■ Aim of the exercise
In the material below, some lines may hold the word "Resume"; state how many do, giving only the number.

##### Supplied material #####

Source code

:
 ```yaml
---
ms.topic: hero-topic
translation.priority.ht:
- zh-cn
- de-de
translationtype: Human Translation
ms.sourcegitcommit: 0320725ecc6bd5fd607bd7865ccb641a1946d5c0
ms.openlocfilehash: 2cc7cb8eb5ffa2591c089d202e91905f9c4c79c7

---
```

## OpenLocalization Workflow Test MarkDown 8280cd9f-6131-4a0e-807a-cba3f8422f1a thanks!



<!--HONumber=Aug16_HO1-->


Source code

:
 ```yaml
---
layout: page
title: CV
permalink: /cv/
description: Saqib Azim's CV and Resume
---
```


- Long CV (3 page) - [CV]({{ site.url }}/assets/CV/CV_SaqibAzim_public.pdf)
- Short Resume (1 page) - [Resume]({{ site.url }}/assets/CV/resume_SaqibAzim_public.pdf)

#####

■ Exercise solution
2